Dans cet esprit, Mediapart accuse ce qu'il appelle « l’intransigeance du patronat ». Et le groupe socialiste de l'Assemblée nationale présidé par Boris Vallaud annonçait, ce 24 juin, le dépôt d'une motion de censure. Celle-ci n'a aucune chance de renverser le gouvernement sans le ralliement du RN qui préfère mettre à profit l'échéance du débat budgétaire à l’automne.

Malgré les postures d'une gauche en quête d'unité factice, la loi votée sous le gouvernement Borne restera donc en vigueur.

Plus généralement, en fait, c'est aussi l'immobilisme qui l'emporte. Ni le libre choix, ni la capitalisation, pas plus que l'allongement de la durée du travail n'avanceront.

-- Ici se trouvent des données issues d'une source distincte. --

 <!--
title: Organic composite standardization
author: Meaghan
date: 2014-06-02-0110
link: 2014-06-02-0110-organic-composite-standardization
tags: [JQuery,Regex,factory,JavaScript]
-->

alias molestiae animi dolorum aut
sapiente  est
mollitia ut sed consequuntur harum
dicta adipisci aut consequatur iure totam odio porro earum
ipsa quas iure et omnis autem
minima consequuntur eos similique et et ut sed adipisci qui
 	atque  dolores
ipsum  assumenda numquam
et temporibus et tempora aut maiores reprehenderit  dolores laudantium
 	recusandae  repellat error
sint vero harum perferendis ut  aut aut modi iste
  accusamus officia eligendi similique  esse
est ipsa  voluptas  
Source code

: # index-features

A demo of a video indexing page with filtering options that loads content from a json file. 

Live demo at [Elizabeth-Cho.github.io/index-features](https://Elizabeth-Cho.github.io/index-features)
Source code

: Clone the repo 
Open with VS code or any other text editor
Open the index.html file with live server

Et ceci s'articule sans honte sur le projet visible du Premier ministre : durer « quoi qu'il en coûte », en ne changeant rien de significatif, ce qui lui permettra peut-être, qui sait, de revenir à la proportionnelle et à une nouvelle mouture de la IVe république dont il deviendrait, enfin, le président, porté par le « bloc central ».

Depuis mars 2024, on sait que la Cour des comptes considère officiellement que « la situation des finances publiques est préoccupante, voire au-delà ». C'est dans ces termes que son premier président, à l'occasion de la présentation du rapport annuel a tiré la sonnette d'alarme. Pierre Moscovici, personnage habituellement plutôt consensuel, ne fut guère écouté. L'ancien ministre de l'Économie considérait à l'époque qu'il fallait désormais « faire des efforts considérables ». Ceux-ci étaient chiffrés par nos magistrats financiers à au moins 50 milliards d'euros.

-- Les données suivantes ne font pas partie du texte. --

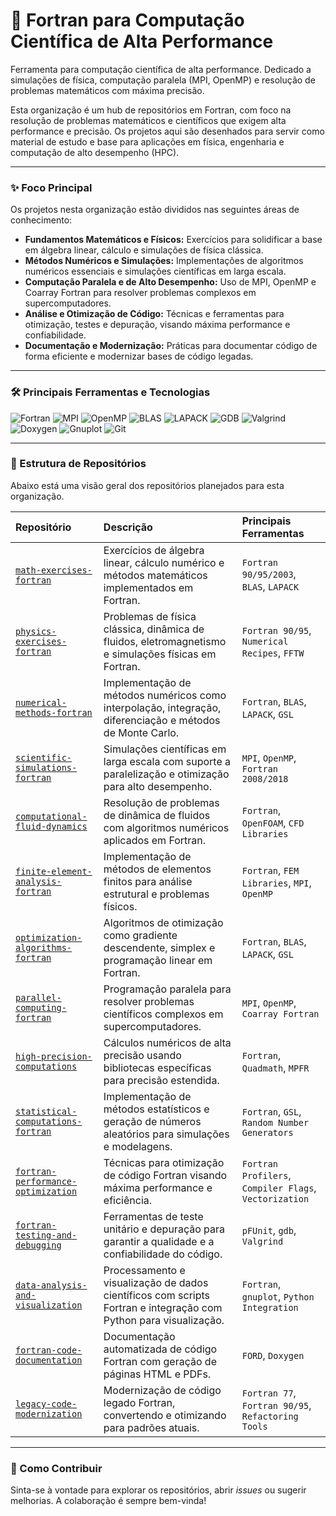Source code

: # 🔬 Fortran para Computação Científica de Alta Performance

Ferramenta para computação científica de alta performance. Dedicado a simulações de física, computação paralela (MPI, OpenMP) e resolução de problemas matemáticos com máxima precisão.

Esta organização é um hub de repositórios em Fortran, com foco na resolução de problemas matemáticos e científicos que exigem alta performance e precisão. Os projetos aqui são desenhados para servir como material de estudo e base para aplicações em física, engenharia e computação de alto desempenho (HPC).

---

### ✨ Foco Principal

Os projetos nesta organização estão divididos nas seguintes áreas de conhecimento:

* **Fundamentos Matemáticos e Físicos:** Exercícios para solidificar a base em álgebra linear, cálculo e simulações de física clássica.
* **Métodos Numéricos e Simulações:** Implementações de algoritmos numéricos essenciais e simulações científicas em larga escala.
* **Computação Paralela e de Alto Desempenho:** Uso de MPI, OpenMP e Coarray Fortran para resolver problemas complexos em supercomputadores.
* **Análise e Otimização de Código:** Técnicas e ferramentas para otimização, testes e depuração, visando máxima performance e confiabilidade.
* **Documentação e Modernização:** Práticas para documentar código de forma eficiente e modernizar bases de código legadas.

---

### 🛠️ Principais Ferramentas e Tecnologias

<p align="left">
  <img src="https://img.shields.io/badge/Fortran-734F96?style=for-the-badge&logo=fortran&logoColor=white" alt="Fortran"/>
  <img src="https://img.shields.io/badge/MPI-0078D4?style=for-the-badge&logo=open-mpi&logoColor=white" alt="MPI"/>
  <img src="https://img.shields.io/badge/OpenMP-E94E1B?style=for-the-badge&logo=openmp&logoColor=white" alt="OpenMP"/>
  <img src="https://img.shields.io/badge/BLAS-CF3429?style=for-the-badge&logo=amd&logoColor=white" alt="BLAS"/>
  <img src="https://img.shields.io/badge/LAPACK-00599C?style=for-the-badge&logo=intel&logoColor=white" alt="LAPACK"/>
  <img src="https://img.shields.io/badge/GDB-C51A3A?style=for-the-badge&logo=gnu&logoColor=white" alt="GDB"/>
  <img src="https://img.shields.io/badge/Valgrind-3B448B?style=for-the-badge&logo=linux&logoColor=white" alt="Valgrind"/>
  <img src="https://img.shields.io/badge/Doxygen-2C4487?style=for-the-badge&logo=doxygen&logoColor=white" alt="Doxygen"/>
  <img src="https://img.shields.io/badge/Gnuplot-F07C3B?style=for-the-badge&logo=gnu&logoColor=white" alt="Gnuplot"/>
  <img src="https://img.shields.io/badge/Git-F05032?style=for-the-badge&logo=git&logoColor=white" alt="Git"/>
</p>

---

### 📁 Estrutura de Repositórios

Abaixo está uma visão geral dos repositórios planejados para esta organização.

| Repositório | Descrição | Principais Ferramentas |
| :--- | :--- | :--- |
| [ `math-exercises-fortran` ](https://www.google.com) | Exercícios de álgebra linear, cálculo numérico e métodos matemáticos implementados em Fortran. | `Fortran 90/95/2003`, `BLAS`, `LAPACK` |
| [ `physics-exercises-fortran` ](https://www.google.com) | Problemas de física clássica, dinâmica de fluidos, eletromagnetismo e simulações físicas em Fortran. | `Fortran 90/95`, `Numerical Recipes`, `FFTW` |
| [ `numerical-methods-fortran` ](https://www.google.com) | Implementação de métodos numéricos como interpolação, integração, diferenciação e métodos de Monte Carlo. | `Fortran`, `BLAS`, `LAPACK`, `GSL` |
| [ `scientific-simulations-fortran` ](https://www.google.com) | Simulações científicas em larga escala com suporte a paralelização e otimização para alto desempenho. | `MPI`, `OpenMP`, `Fortran 2008/2018` |
| [ `computational-fluid-dynamics` ](https://www.google.com) | Resolução de problemas de dinâmica de fluidos com algoritmos numéricos aplicados em Fortran. | `Fortran`, `OpenFOAM`, `CFD Libraries` |
| [ `finite-element-analysis-fortran` ](https://www.google.com) | Implementação de métodos de elementos finitos para análise estrutural e problemas físicos. | `Fortran`, `FEM Libraries`, `MPI`, `OpenMP` |
| [ `optimization-algorithms-fortran` ](https://www.google.com) | Algoritmos de otimização como gradiente descendente, simplex e programação linear em Fortran. | `Fortran`, `BLAS`, `LAPACK`, `GSL` |
| [ `parallel-computing-fortran` ](https://www.google.com) | Programação paralela para resolver problemas científicos complexos em supercomputadores. | `MPI`, `OpenMP`, `Coarray Fortran` |
| [ `high-precision-computations` ](https://www.google.com) | Cálculos numéricos de alta precisão usando bibliotecas específicas para precisão estendida. | `Fortran`, `Quadmath`, `MPFR` |
| [ `statistical-computations-fortran` ](https://www.google.com) | Implementação de métodos estatísticos e geração de números aleatórios para simulações e modelagens. | `Fortran`, `GSL`, `Random Number Generators` |
| [ `fortran-performance-optimization` ](https://www.google.com) | Técnicas para otimização de código Fortran visando máxima performance e eficiência. | `Fortran Profilers`, `Compiler Flags`, `Vectorization` |
| [ `fortran-testing-and-debugging` ](https://www.google.com) | Ferramentas de teste unitário e depuração para garantir a qualidade e a confiabilidade do código. | `pFUnit`, `gdb`, `Valgrind` |
| [ `data-analysis-and-visualization` ](https://www.google.com) | Processamento e visualização de dados científicos com scripts Fortran e integração com Python para visualização. | `Fortran`, `gnuplot`, `Python Integration` |
| [ `fortran-code-documentation` ](https://www.google.com) | Documentação automatizada de código Fortran com geração de páginas HTML e PDFs. | `FORD`, `Doxygen` |
| [ `legacy-code-modernization` ](https://www.google.com) | Modernização de código legado Fortran, convertendo e otimizando para padrões atuais. | `Fortran 77`, `Fortran 90/95`, `Refactoring Tools` |

---

### 🤝 Como Contribuir

Sinta-se à vontade para explorar os repositórios, abrir *issues* ou sugerir melhorias. A colaboração é sempre bem-vinda!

Tout au plus cependant l'inamovible ministre macronien de l'Économie, Bruno Le Maire [qui se fait oublier aujourd'hui] annonçait-il un plan de 10 milliards d'annulation de crédits pour 2024... son ministre délégué au Budget, Thomas Cazenave, parlerait de 20 milliards pour 2025. Tout cela s'est évaporé : la France a toujours besoin de ces 50 milliards.

En 2023, Nous venons de passer une année blanche sur la réduction du déficit », fustigeait Pierre Moscovici alors que « notre trajectoire budgétaire à horizon 2027 n'était déjà pas flamboyante, voilà qu'on l'entame sur un faux départ. » On parlait d'arriver à un déficit égal à 3 % du PIB, taux maximal prévu par les accords fondateurs de l'euro, mais à l'horizon 2029, c'est-à-dire dans un quinquennat futur et incertain.

Depuis lors on imagine une autre stratégie dite de «  l'année blanche » : on bloquerait alors les dépenses, ou la moitié d'entre elles, au niveau nominal de l'année précédente. Dans une telle optique, une « année blanche » c'est une année où on ne décide rien... on compte sur l'inflation et sur une hypothétique croissance de l'économie... pour que, lentement mais sûrement, du moins le croit-on, le taux de déficit rentre dans les clous. Un tel immobilisme conduit à la catastrophe...

Sous l'appellation d'année blanche, ce sont bien des années noires qu'un tel immobilisme nous prépare.